More from Ian, as over at the Sporting News he gives us 13 things that had to go right in order for José Bautista to become the José Bautista we know and love.
Great stuff from Bluebird Banter, as they share all kinds of reaction from Sunday’s emotional day at Rogers Centre.
Must-read stuff from last Friday, as Shi Davidi of Sportsnet had wide-ranging interview with Mark Shapiro, presented in two parts (one, two). It’s all worth a read, but here’s something for those worried about status quo to keep in mind: “Ross is going to be dealing with a variety of alternatives as it goes through that may not involve bringing the club back exactly as it is. That’s just the starting point. It’s unrealistic to think the club can be completely refashioned, but it’s not unrealistic to think that there could be things that change within the dynamic of the team.”
Rob Longley of the Toronto Sun has — surprisingly, given that it’s the Sun — a nice one on Chris Rowley, Jays starter and “former first lieutenant in the US Army,” who spoke on Monday about the national anthem controversy. Rowley nails it: “On its face, someone kneeling for the national anthem would be considered disrespectful when everyone else is standing. However, the majority of these athletes who are kneeling are doing so and explaining that they’re not doing it with any disrespect to the nation or to the people that fought and died for our country,” he said. “They’re doing it more to create awareness for social injustice that they see and want to enlighten. Their method of doing it is not up to me. That’s how they want to create this awareness and it’s obviously working.”

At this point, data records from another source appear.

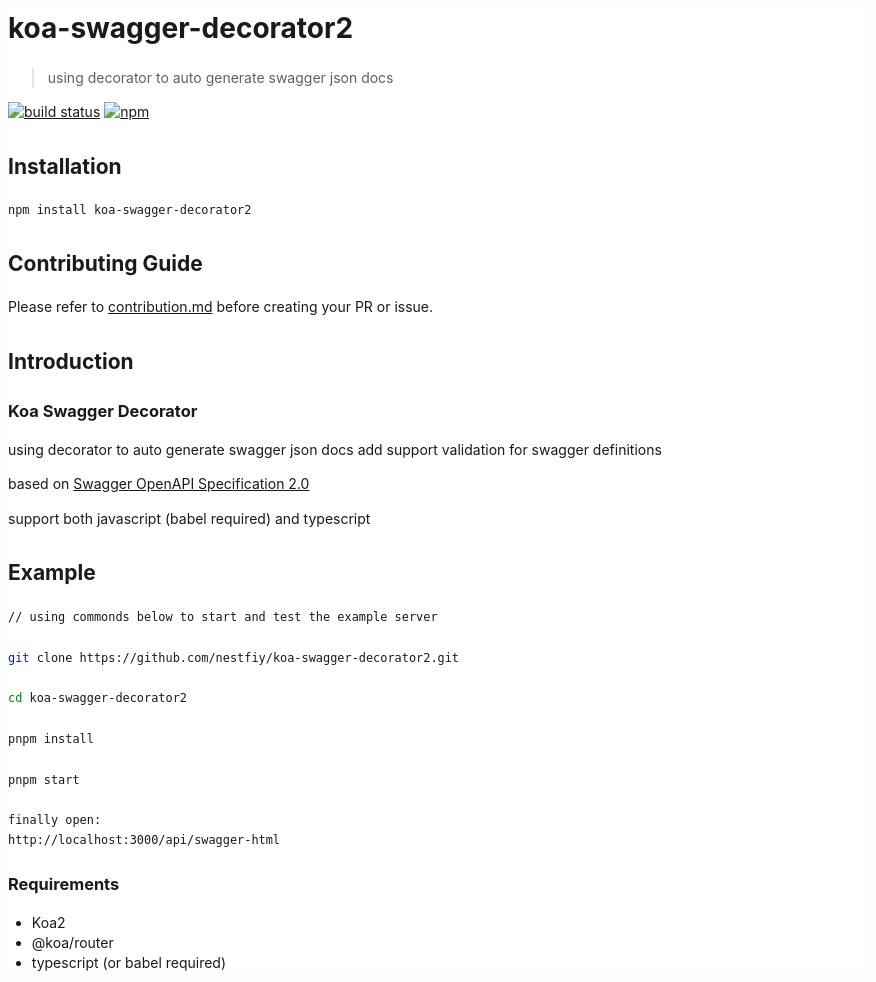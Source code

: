 # koa-swagger-decorator2

> using decorator to auto generate swagger json docs

[![build status][travis-image]][travis-url]
[![npm](https://img.shields.io/npm/l/express.svg)](https://www.npmjs.com/package/koa-swagger-decorator)

## Installation

```bash
npm install koa-swagger-decorator2
```

## Contributing Guide

Please refer to [contribution.md](https://github.com/Cody2333/koa-swagger-decorator/blob/master/CONTRIBUTING.md) before creating your PR or issue.

## Introduction

### Koa Swagger Decorator

using decorator to auto generate swagger json docs add support validation for swagger definitions

based on [Swagger OpenAPI Specification 2.0](https://github.com/OAI/OpenAPI-Specification/blob/master/versions/2.0.md)

support both javascript (babel required) and typescript

## Example

```bash
// using commonds below to start and test the example server

git clone https://github.com/nestfiy/koa-swagger-decorator2.git

cd koa-swagger-decorator2

pnpm install

pnpm start

finally open:
http://localhost:3000/api/swagger-html
```

### Requirements

-   Koa2
-   @koa/router
-   typescript (or babel required)


[npm-url]: https://npmjs.org/package/koa-swagger-decorator2
[travis-image]: https://travis-ci.org/Cody2333/koa-swagger-decorator.svg?branch=develop
[travis-url]: https://travis-ci.org/Cody2333/koa-swagger-decorator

A bunch of great stuff from FanGraphs:
- In my online travels I often run into Jays fans who are concerned about the club’s left-handed bullpen depth, but this piece from Paul Swydan on the dearth of top notch lefty hitters on AL playoff clubs suggests that maybe we need to relax about that a bit.
- Eric Longenhagen wonders how big is too big for shortstop. Of particular Jays-related note, he projects how big a wide number of prospect shortstops will get, based on their age-17 weight, and probably the biggest of the group is Bo Bichette. Currently six feet even and 200 pounds, Bichette’s projected BMI jumps to 31 — higher than any current MLB starter. Something to consider in case you were ever wondering why scouts see him moving off the position eventually.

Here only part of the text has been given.